- [Task directions]:
Only lines containing "liSpaces" belong in the answer, each copied from the entries below.

- [Source texts of formatted documents]:
<<<<

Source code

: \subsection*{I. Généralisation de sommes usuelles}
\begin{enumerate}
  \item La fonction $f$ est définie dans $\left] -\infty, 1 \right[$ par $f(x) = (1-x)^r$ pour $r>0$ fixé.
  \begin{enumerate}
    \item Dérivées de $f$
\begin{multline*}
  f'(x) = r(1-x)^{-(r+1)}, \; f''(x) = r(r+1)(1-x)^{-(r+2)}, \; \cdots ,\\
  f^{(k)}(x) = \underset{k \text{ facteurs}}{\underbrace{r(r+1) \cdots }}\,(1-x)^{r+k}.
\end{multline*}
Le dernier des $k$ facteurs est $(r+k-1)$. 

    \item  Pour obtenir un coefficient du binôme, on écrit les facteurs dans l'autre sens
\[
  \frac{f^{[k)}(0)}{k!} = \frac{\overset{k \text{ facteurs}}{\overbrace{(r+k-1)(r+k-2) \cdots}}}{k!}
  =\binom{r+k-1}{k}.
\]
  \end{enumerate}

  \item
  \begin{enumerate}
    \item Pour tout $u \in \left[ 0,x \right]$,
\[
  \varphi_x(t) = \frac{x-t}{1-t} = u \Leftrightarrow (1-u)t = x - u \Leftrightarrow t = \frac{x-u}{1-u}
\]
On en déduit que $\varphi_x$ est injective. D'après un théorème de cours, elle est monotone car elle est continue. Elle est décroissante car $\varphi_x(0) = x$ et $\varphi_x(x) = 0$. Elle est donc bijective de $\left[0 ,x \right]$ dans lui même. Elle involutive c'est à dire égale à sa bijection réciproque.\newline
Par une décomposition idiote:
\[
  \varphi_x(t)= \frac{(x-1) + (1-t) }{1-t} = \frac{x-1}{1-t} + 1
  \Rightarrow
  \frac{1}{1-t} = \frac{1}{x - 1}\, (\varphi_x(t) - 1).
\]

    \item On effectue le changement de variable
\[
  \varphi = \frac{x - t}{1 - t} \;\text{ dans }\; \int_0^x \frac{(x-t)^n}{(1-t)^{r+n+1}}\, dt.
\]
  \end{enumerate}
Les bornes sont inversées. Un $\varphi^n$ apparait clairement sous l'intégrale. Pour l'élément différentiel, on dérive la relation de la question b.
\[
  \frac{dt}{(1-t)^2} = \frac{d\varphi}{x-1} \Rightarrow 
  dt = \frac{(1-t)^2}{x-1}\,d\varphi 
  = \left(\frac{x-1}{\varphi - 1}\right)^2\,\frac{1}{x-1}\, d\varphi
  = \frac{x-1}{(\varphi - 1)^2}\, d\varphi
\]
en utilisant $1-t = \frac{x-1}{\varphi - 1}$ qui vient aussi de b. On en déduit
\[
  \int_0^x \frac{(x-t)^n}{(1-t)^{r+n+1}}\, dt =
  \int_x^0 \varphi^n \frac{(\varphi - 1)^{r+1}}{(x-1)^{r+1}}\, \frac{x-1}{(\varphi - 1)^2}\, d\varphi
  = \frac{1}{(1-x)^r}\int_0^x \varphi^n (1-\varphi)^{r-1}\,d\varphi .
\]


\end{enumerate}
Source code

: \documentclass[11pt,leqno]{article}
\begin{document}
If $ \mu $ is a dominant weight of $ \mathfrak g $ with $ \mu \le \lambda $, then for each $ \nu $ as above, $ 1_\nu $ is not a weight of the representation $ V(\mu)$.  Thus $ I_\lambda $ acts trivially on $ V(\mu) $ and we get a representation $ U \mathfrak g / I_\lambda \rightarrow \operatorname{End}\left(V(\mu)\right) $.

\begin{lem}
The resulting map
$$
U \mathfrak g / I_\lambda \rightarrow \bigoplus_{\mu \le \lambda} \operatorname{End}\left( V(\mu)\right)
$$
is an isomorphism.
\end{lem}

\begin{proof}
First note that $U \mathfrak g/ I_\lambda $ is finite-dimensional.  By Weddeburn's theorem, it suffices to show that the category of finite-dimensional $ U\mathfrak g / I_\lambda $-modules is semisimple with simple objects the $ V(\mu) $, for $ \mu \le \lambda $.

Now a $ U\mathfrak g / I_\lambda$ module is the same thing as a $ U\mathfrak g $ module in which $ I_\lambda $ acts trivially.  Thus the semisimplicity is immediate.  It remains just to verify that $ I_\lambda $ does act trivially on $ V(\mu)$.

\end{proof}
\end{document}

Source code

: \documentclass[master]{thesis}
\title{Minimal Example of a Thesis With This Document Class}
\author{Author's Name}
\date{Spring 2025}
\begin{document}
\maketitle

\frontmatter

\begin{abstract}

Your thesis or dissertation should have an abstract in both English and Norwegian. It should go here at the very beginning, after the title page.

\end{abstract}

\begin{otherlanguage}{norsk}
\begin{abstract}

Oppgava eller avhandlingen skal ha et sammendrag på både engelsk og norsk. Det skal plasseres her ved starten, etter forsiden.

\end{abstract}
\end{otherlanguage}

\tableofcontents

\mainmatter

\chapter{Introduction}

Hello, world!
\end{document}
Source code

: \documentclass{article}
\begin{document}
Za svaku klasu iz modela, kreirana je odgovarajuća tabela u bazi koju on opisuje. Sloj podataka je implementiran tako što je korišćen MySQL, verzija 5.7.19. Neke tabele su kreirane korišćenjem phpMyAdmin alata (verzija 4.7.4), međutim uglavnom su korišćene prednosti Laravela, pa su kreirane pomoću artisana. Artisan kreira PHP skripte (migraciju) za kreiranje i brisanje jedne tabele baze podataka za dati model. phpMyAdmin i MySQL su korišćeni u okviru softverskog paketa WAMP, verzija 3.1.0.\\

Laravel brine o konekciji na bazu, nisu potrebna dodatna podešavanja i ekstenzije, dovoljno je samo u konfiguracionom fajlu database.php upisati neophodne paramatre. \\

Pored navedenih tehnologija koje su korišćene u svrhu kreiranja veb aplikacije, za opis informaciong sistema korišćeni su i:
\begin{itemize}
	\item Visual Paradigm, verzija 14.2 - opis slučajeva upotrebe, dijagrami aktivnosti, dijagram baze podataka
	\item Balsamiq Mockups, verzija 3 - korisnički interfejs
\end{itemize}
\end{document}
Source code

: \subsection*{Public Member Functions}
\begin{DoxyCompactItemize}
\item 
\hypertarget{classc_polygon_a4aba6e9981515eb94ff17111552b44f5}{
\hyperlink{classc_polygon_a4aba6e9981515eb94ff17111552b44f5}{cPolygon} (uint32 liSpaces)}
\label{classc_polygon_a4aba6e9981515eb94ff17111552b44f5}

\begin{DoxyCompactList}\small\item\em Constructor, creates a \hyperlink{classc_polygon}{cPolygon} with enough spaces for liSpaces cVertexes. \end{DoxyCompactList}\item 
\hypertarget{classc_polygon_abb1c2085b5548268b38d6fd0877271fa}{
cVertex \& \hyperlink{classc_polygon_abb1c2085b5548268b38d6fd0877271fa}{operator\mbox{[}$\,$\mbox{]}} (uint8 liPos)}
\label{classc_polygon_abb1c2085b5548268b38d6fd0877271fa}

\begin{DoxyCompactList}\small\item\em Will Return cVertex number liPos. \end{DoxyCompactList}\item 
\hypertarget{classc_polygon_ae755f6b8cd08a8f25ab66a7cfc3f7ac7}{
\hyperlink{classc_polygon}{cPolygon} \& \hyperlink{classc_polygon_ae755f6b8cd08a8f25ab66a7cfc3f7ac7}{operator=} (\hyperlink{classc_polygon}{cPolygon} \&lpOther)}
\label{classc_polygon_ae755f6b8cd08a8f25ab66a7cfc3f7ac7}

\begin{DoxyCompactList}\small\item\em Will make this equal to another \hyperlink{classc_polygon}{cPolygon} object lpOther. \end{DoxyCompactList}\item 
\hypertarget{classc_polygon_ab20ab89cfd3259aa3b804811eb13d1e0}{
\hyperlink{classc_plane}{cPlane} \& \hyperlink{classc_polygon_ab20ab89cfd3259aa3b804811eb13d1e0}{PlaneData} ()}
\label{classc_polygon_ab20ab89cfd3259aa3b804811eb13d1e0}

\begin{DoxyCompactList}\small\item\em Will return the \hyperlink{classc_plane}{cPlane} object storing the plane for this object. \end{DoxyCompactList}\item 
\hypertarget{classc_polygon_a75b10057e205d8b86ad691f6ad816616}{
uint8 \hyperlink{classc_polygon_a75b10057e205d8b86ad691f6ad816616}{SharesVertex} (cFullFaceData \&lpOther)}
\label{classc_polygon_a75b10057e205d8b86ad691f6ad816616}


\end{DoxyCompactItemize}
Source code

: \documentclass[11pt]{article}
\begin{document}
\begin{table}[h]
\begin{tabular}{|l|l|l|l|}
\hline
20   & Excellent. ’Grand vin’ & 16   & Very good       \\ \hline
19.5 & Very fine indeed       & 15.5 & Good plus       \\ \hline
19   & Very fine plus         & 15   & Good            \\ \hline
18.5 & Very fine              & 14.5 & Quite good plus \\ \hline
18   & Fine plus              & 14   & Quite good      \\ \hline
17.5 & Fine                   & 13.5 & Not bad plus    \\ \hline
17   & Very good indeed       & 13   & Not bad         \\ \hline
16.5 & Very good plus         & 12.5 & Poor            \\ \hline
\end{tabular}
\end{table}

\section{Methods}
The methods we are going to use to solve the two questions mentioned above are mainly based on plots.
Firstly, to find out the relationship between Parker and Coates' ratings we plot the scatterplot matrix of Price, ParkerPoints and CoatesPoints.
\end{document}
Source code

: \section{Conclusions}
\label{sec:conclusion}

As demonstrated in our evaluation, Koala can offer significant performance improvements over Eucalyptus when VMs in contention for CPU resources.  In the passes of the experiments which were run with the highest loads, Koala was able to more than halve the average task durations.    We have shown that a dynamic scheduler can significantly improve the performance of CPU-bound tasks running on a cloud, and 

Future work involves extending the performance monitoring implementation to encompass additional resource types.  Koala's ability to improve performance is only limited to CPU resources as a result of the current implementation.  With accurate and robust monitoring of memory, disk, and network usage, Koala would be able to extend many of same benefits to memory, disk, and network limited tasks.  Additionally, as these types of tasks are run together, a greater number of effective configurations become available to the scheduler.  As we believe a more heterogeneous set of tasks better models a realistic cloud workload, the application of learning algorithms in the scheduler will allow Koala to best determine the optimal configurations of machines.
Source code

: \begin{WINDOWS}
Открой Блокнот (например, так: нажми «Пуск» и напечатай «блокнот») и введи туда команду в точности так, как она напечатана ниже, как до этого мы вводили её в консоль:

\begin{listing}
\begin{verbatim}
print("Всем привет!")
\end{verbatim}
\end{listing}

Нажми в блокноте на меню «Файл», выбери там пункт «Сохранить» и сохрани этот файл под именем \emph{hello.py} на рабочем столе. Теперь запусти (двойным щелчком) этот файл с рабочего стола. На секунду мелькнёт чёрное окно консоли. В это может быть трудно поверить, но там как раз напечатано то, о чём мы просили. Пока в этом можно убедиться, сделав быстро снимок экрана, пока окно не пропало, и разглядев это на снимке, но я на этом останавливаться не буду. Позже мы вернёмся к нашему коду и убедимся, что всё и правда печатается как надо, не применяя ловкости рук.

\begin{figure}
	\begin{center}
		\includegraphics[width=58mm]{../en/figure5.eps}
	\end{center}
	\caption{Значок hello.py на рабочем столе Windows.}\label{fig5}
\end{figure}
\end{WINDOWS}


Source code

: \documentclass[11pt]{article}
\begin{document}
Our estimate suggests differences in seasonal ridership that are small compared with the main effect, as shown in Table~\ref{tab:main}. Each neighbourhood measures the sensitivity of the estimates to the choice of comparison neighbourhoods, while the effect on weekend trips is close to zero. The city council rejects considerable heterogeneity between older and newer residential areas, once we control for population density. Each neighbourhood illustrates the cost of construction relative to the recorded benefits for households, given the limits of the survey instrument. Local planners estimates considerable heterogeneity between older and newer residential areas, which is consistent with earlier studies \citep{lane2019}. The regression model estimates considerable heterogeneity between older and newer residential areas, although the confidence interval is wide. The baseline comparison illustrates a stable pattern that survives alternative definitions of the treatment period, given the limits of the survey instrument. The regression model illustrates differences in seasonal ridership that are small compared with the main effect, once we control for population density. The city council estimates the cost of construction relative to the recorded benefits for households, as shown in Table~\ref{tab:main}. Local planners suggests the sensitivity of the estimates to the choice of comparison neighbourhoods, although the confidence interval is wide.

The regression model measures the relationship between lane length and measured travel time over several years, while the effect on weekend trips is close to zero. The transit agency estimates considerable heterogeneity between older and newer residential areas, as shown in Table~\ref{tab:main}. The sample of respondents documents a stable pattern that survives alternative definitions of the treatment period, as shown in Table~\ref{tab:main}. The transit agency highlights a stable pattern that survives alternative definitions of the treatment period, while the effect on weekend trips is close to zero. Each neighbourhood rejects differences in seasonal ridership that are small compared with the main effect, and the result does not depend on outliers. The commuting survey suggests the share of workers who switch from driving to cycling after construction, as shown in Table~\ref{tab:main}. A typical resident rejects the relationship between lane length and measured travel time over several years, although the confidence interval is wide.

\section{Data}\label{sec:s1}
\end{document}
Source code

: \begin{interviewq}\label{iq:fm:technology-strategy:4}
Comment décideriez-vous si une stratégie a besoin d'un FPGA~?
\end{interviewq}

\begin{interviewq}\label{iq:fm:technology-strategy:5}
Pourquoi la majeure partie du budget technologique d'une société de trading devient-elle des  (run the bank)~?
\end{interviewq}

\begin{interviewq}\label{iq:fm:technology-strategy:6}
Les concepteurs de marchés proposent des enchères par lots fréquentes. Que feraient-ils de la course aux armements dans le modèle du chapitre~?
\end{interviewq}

>>>>

- [Solution for this task]:
\hyperlink{classc_polygon_a4aba6e9981515eb94ff17111552b44f5}{cPolygon} (uint32 liSpaces)}
\begin{DoxyCompactList}\small\item\em Constructor, creates a \hyperlink{classc_polygon}{cPolygon} with enough spaces for liSpaces cVertexes. \end{DoxyCompactList}\item 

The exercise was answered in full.